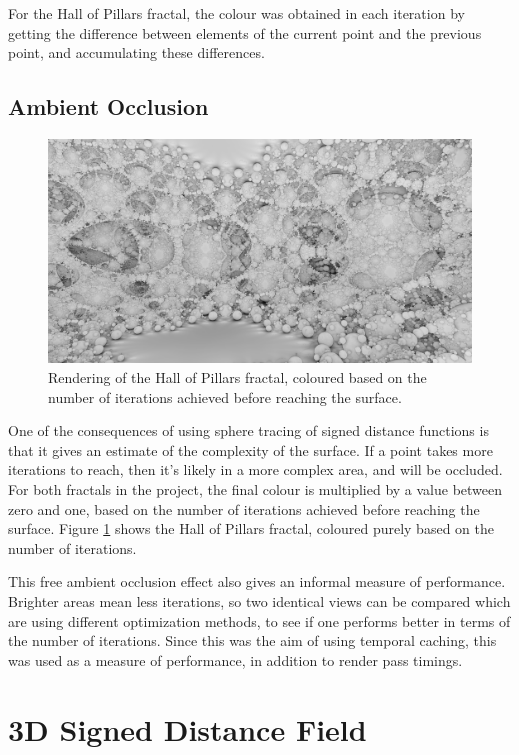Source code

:For the Hall of Pillars fractal, the colour was obtained in each iteration by getting the difference between elements of the current point and the previous point, and accumulating these differences.

\subsection{Ambient Occlusion}

\begin{figure}[ht]
	\centering
	\includegraphics[width=0.65\linewidth, frame]{Images/Ambient-Occlusion.png}
	\caption{Rendering of the Hall of Pillars fractal, coloured based on the number of iterations achieved before reaching the surface.}
	\label{figure:ambient-occlusion}
\end{figure}

One of the consequences of using sphere tracing of signed distance functions is that it gives an estimate of the complexity of the surface. If a point takes more iterations to reach, then it's likely in a more complex area, and will be occluded. For both fractals in the project, the final colour is multiplied by a value between zero and one, based on the number of iterations achieved before reaching the surface. Figure \ref{figure:ambient-occlusion} shows the Hall of Pillars fractal, coloured purely based on the number of iterations.\newline

This free ambient occlusion effect also gives an informal measure of performance. Brighter areas mean less iterations, so two identical views can be compared which are using different optimization methods, to see if one performs better in terms of the number of iterations. Since this was the aim of using temporal caching, this was used as a measure of performance, in addition to render pass timings.

\section{3D Signed Distance Field}

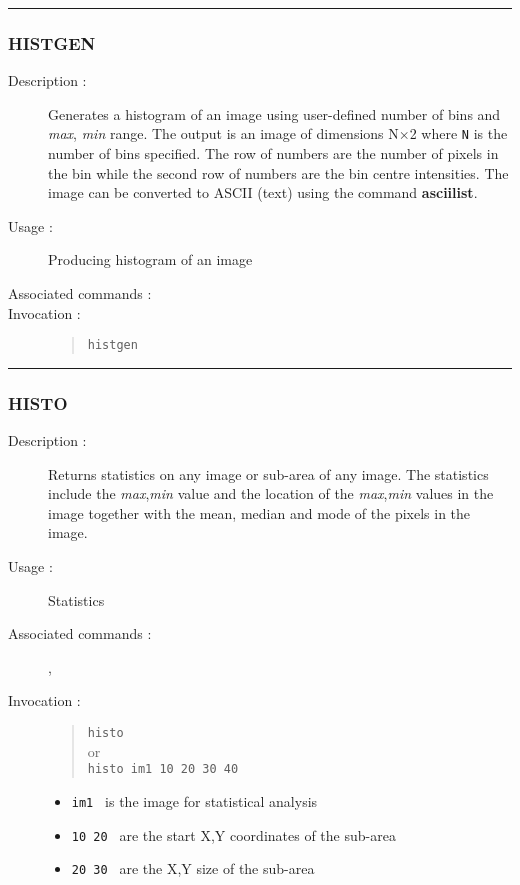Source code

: \hrule 
\subsubsection*{\label{HISTGEN}HISTGEN}

\begin{description}

\item[Description :] Generates a histogram of an image using
user-defined number of bins and {\it max}, {\it min} range.  The output
is an image of dimensions N$\times$2 where {\tt N} is the number of bins
specified.  The row of numbers are the number of pixels in the bin
while the second row of numbers are the bin centre intensities.  The
image can be converted to ASCII (text) using the command {\bf asciilist}.

\item[Usage :] Producing histogram of an image
\item[Associated commands :] {\tt {}}
\item[Invocation :]

\begin{quote}{\tt  histgen }\end{quote}

\end{description}

\hrule 
\subsubsection*{\label{HISTO}HISTO}

\begin{description}

\item[Description :] Returns statistics on any image or sub-area of any
image.  The statistics include the {\it max},{\it min} value and the
location of the {\it max},{\it min} values in the image together with
the mean, median and mode of the pixels in the image.

\item[Usage :] Statistics

\item[Associated commands :] {\tt {}}, 
{\tt {}}

\item[Invocation :]

\begin{quote}{\tt  histo }\\
or \\
{\tt histo im1 10 20 30 40 }
\end{quote}

\begin{itemize}

\item {\tt im1 } is the image for statistical analysis
\item {\tt 10 20 } are the start X,Y coordinates of the sub-area
\item {\tt 20 30 } are the X,Y size of the sub-area
\end{itemize}\end{description}

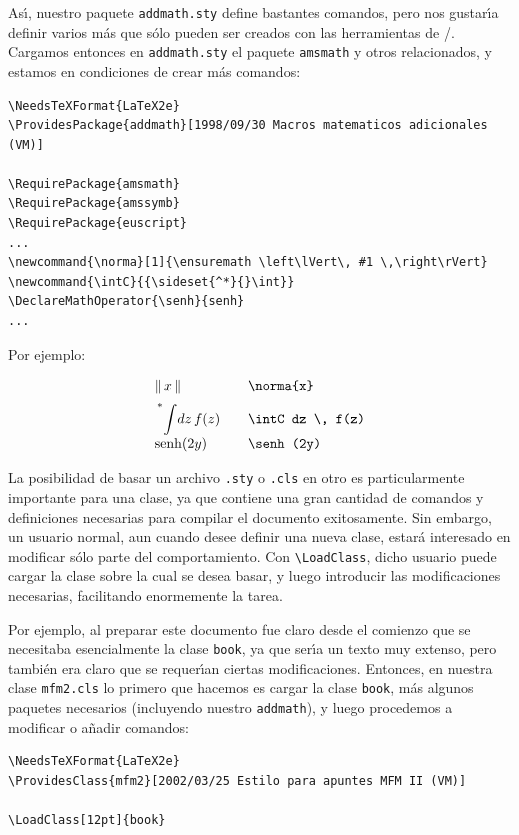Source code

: {As\'{\i}, nuestro paquete \verb+addmath.sty+ define bastantes
comandos, pero nos gustar\'{\i}a definir varios m\'as que s\'olo
pueden ser creados con las herramientas de \amslatex/. Cargamos
entonces en \verb+addmath.sty+ el paquete \verb+amsmath+ y otros
relacionados, y estamos en condiciones de crear m\'as comandos:

\begin{verbatim}
\NeedsTeXFormat{LaTeX2e}
\ProvidesPackage{addmath}[1998/09/30 Macros matematicos adicionales (VM)]

\RequirePackage{amsmath}
\RequirePackage{amssymb}
\RequirePackage{euscript}
...
\newcommand{\norma}[1]{\ensuremath \left\lVert\, #1 \,\right\rVert}
\newcommand{\intC}{{\sideset{^*}{}\int}} 
\DeclareMathOperator{\senh}{senh}
...
\end{verbatim}
Por ejemplo:

$$
\begin{array}{lcl}
 \norma{x}&&  \text{\tt \bslash norma\{x\}} \\[.2cm]
\intC dz \, f(z)&&\text{\tt \bslash intC dz \bslash, f(z)}  \\[.2cm]
\senh (2y) && \text{\tt \bslash senh (2y)}   
\end{array}
$$

La posibilidad de basar un archivo \verb+.sty+ o \verb+.cls+ en otro
es
 particularmente importante para una clase, ya que
 contiene una gran cantidad de comandos y definiciones
necesarias para compilar el documento exitosamente. Sin embargo, un
usuario normal, aun cuando desee definir una nueva clase, estar\'a
interesado en modificar s\'olo parte del comportamiento. Con
\verb+\LoadClass+, dicho usuario puede cargar la clase sobre la cual
se desea basar, y luego introducir las modificaciones necesarias,
facilitando enormemente la tarea.

Por ejemplo, al preparar este documento fue claro desde el comienzo
que se necesitaba esencialmente la clase \verb+book+, ya que
ser\'{\i}a un texto muy extenso, pero tambi\'en era claro que se
requer\'{\i}an ciertas modificaciones. Entonces, en nuestra clase
\verb+mfm2.cls+ lo primero que hacemos es cargar la clase \verb+book+,
m\'as algunos paquetes necesarios (incluyendo nuestro \verb+addmath+), 
y luego procedemos a modificar o a\~nadir comandos:

\begin{verbatim}
\NeedsTeXFormat{LaTeX2e}
\ProvidesClass{mfm2}[2002/03/25 Estilo para apuntes MFM II (VM)]

\LoadClass[12pt]{book}


\end{verbatim}}
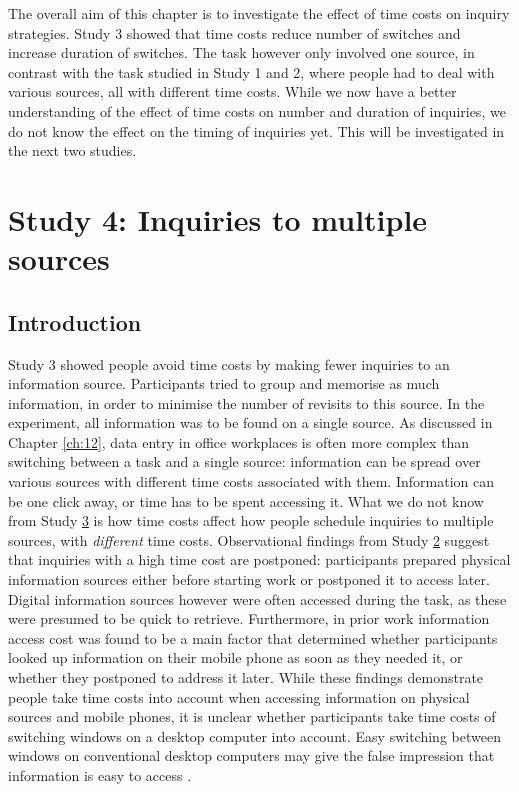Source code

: The overall aim of this chapter is to investigate the effect of time costs on inquiry strategies. Study 3 showed that time costs reduce number of switches and increase duration of switches. The task however only involved one source, in contrast with the task studied in Study 1 and 2, where people had to deal with various sources, all with different time costs. While we now have a better understanding of the effect of time costs on number and duration of inquiries, we do not know the effect on the timing of inquiries yet. This will be investigated in the next two studies.


\section{Study 4: Inquiries to multiple sources}\label{st:Study4}
 
\subsection{Introduction}
Study 3 showed people avoid time costs by making fewer inquiries to an information source. Participants tried to group and memorise as much information, in order to minimise the number of revisits to this source. In the experiment, all information was to be found on a single source. As discussed in Chapter \ref{ch:12}, data entry in office workplaces is often more complex than switching between a task and a single source: information can be spread over various sources with different time costs associated with them. Information can be one click away, or time has to be spent accessing it. What we do not know from Study \hyperref[st:Study3]{3} is how time costs affect how people schedule inquiries to multiple sources, with \textit{different} time costs. Observational findings from Study \hyperref[st:Study2]{2} suggest that inquiries with a high time cost are postponed: participants prepared physical information sources either before starting work or postponed it to access later. Digital information sources however were often accessed during the task, as these were presumed to be quick to retrieve. Furthermore, in prior work \citep{Sohn2008} information access cost was found to be a main factor that determined whether participants looked up information on their mobile phone as soon as they needed it, or whether they postponed to address it later. While these findings demonstrate people take time costs into account when accessing information on physical sources and mobile phones, it is unclear whether participants take time costs of switching windows on a desktop computer into account. Easy switching between windows on conventional desktop computers may give the false impression that information is easy to access \citep{Sellen2003}. 


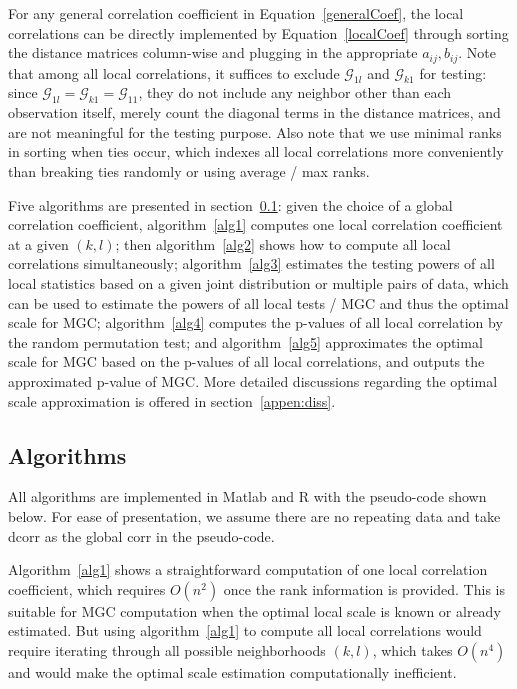 \documentclass[11pt]{article}
\newcommand{\G}{\mathcal{G}}
\begin{document}
For any general correlation coefficient in Equation~\ref{generalCoef}, the local correlations can be directly implemented by Equation~\ref{localCoef} through sorting the distance matrices column-wise and plugging in the appropriate $a_{ij}, b_{ij}$. Note that among all local correlations, it suffices to exclude $\G_{1l}$ and $\G_{k1}$ for testing: since $\G_{1l}=\G_{k1}=\G_{11}$, they do not include any neighbor other than each observation itself, merely count the diagonal terms in the distance matrices, and are not meaningful for the testing purpose. Also note that we use minimal ranks in sorting when ties occur, which indexes all local correlations more conveniently than breaking ties randomly or using average / max ranks.

Five algorithms are presented in section~\ref{appen:algorithms}: given the choice of a global correlation coefficient, algorithm~\ref{alg1} computes one local correlation coefficient at a given $(k,l)$; then algorithm~\ref{alg2} shows how to compute all local correlations simultaneously; algorithm~\ref{alg3} estimates the testing powers of all local statistics based on a given joint distribution or multiple pairs of data, which can be used to estimate the powers of all local tests / MGC and thus the optimal scale for MGC; algorithm~\ref{alg4} computes the p-values of all local correlation by the random permutation test; and algorithm~\ref{alg5} approximates the optimal scale for MGC based on the p-values of all local correlations, and outputs the approximated p-value of MGC. More detailed discussions regarding the optimal scale approximation is offered in section~\ref{appen:diss}.

\subsection{Algorithms}
\label{appen:algorithms}
All algorithms are implemented in Matlab and R with the pseudo-code shown below. For ease of presentation, we assume there are no repeating data and take dcorr as the global corr in the pseudo-code.

Algorithm~\ref{alg1} shows a straightforward computation of one local correlation coefficient, which requires $O(n^2)$ once the rank information is provided. This is suitable for MGC computation when the optimal local scale is known or already estimated. But using algorithm~\ref{alg1} to compute all local correlations would require iterating through all possible neighborhoods $(k,l)$, which takes $O(n^4)$ and would make the optimal scale estimation computationally inefficient. 
\end{document}
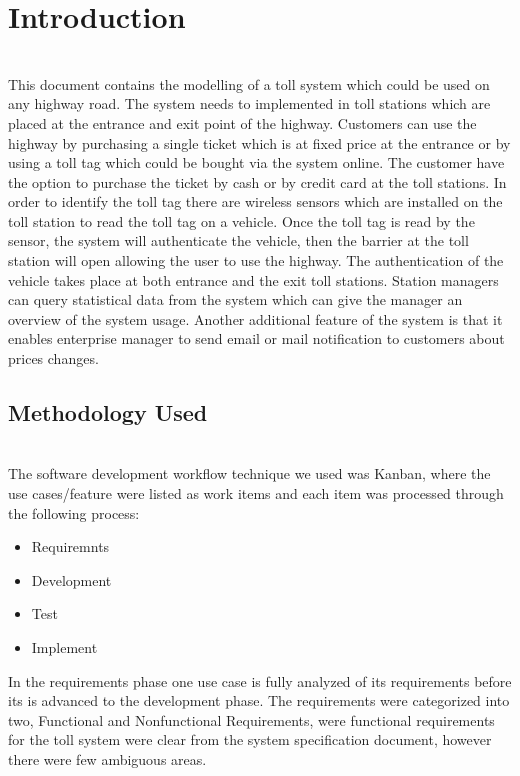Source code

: \chapter{Introduction}
\trevon \\
\noindent
This document contains the modelling of a toll system which could be used on any highway road. The system needs to implemented in toll stations which are placed at the entrance and exit point of the highway. Customers can use the highway by purchasing a single ticket which is at fixed price at the entrance or by using a toll tag which could be bought via the system online. The customer have the option to purchase the ticket by cash or by credit card at the toll stations. In order to identify the toll tag there are wireless sensors which are installed on the toll station to read the toll tag on a vehicle. Once the toll tag is read by the sensor, the system will authenticate the vehicle, then the barrier at the toll station will open allowing the user to use the highway. The authentication of the vehicle takes place at both entrance and the exit toll stations. Station managers can query statistical data from the system which can give the manager an overview of the system usage. Another additional feature of the system is that it enables enterprise manager to send email or mail notification to customers about prices changes.
\section{Methodology Used}
\trevon \\
The software development workflow technique we used was Kanban, where the use cases/feature were listed as work items and each item was processed through the following process:

\begin{itemize}
  \item Requiremnts 
  \item Development
  \item Test
  \item Implement
\end{itemize}


In the requirements phase one use case is fully analyzed of its requirements before its is advanced to the development phase. The requirements were categorized into two, Functional and Nonfunctional Requirements, were functional requirements for the toll system were clear from the system specification document, however there were few ambiguous areas. 

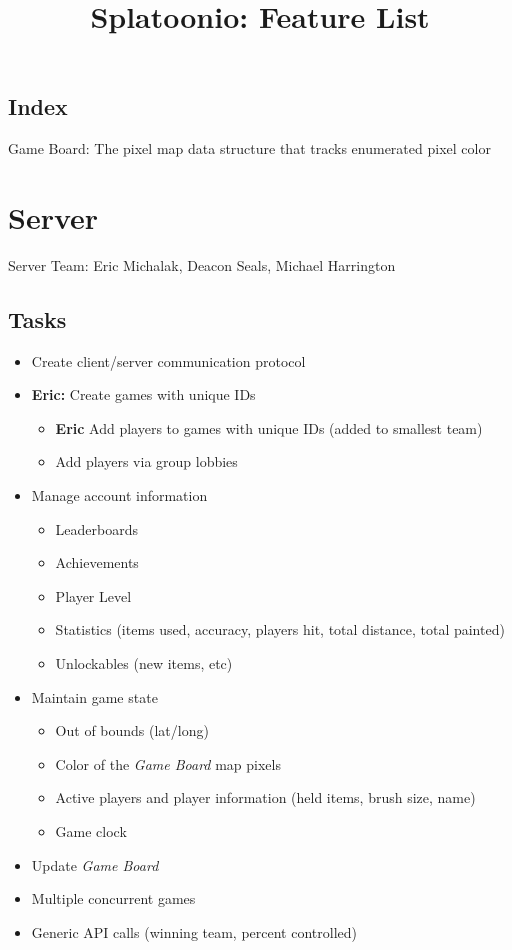\documentclass{article}
\title{Splatoonio: Feature List}
\author{}
\date{\vspace{-5ex}} %
\begin{document}
\maketitle
\tableofcontents

\subsection*{Index}
Game Board: The pixel map data structure that tracks enumerated pixel color

\newpage
\section{Server}
Server Team: Eric Michalak, Deacon Seals, Michael Harrington
\subsection{Tasks}
\begin{itemize}
\item Create client/server communication protocol
\item \textbf{Eric:} Create games with unique IDs
\begin{itemize}
	\item \textbf{Eric} Add players to games with unique IDs (added to smallest team)
	\item Add players via group lobbies
\end{itemize}
\item Manage account information
	\begin{itemize}
	\item Leaderboards
    \item Achievements
    \item Player Level
    \item Statistics (items used, accuracy, players hit, total distance, total painted)
    \item Unlockables (new items, etc)
	\end{itemize}
\item Maintain game state
	\begin{itemize}
	\item Out of bounds (lat/long)
    \item Color of the \emph{Game Board} map pixels
    \item Active players and player information (held items, brush size, name)
    \item Game clock
	\end{itemize}
\item Update \emph{Game Board}
\item Multiple concurrent games
\item Generic API calls (winning team, percent controlled)
\end{itemize}
\end{document}
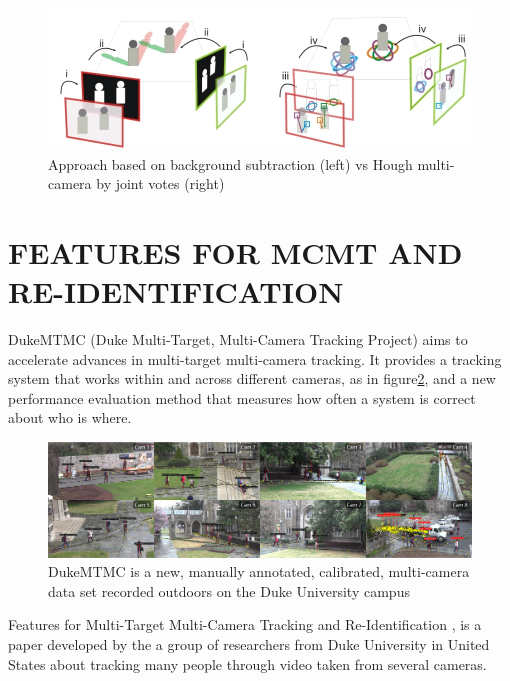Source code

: \documentclass[journal, a4paper]{IEEEtran}
\begin{document}
\begin{figure}[ht] \centering
\includegraphics[scale=0.25]{images/hough.jpg}   
\caption{\label{fig:hough} Approach based on background subtraction (left) vs Hough multi-camera by joint votes \cite{sternig2011multi} (right)}
\end{figure}

\section{FEATURES FOR MCMT AND RE-IDENTIFICATION}
\label{sec:MTMC_ReID}
DukeMTMC (Duke Multi-Target, Multi-Camera Tracking Project) aims to accelerate advances in multi-target multi-camera tracking. It provides a tracking system that works within and across different cameras, as in figure\ref{fig:duke}, and a new performance evaluation method that measures how often a system is correct about who is where. \\

\begin{figure}[ht] \centering
\includegraphics[scale=0.08]{images/duke.jpg}   
\caption{\label{fig:duke} DukeMTMC is a new, manually annotated, calibrated, multi-camera data set recorded outdoors on the Duke University campus \cite{dukeImg}}
\end{figure}

Features for Multi-Target Multi-Camera Tracking and Re-Identification \cite{MTMCReID}, is a paper developed by the a group of researchers from Duke University in United States about tracking many people through video taken from several cameras.\\
\end{document}
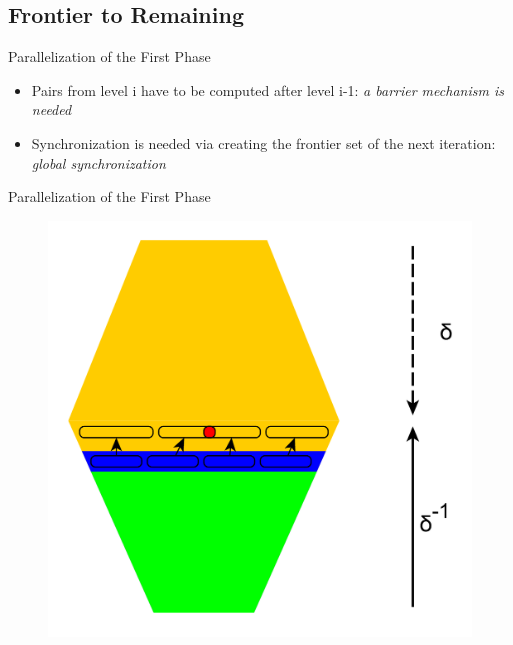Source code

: \documentclass{beamer}
\begin{document}
\subsection{Frontier to Remaining}

\begin{frame}{Parallelization of the First Phase}
	\begin{itemize}
		\item Pairs from level i have to be computed after  level i-1: \emph{a barrier mechanism is needed}
		\item Synchronization is needed via creating the frontier set of the next iteration: \emph{global synchronization}
	\end{itemize}
\end{frame}


\begin{frame}{Parallelization of the First Phase}
	\begin{figure}
		\includegraphics[height=\textheight]{figs/f2r_parallel.pdf}
	\end{figure}
\end{frame}
\end{document}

# ASSIGNED TASK
Pull every line containing "histogram" from the entries above and copy it.

# SOLVED PROBLEM
\item[Description :] Generates a histogram of an image using
\item[Usage :] Producing histogram of an image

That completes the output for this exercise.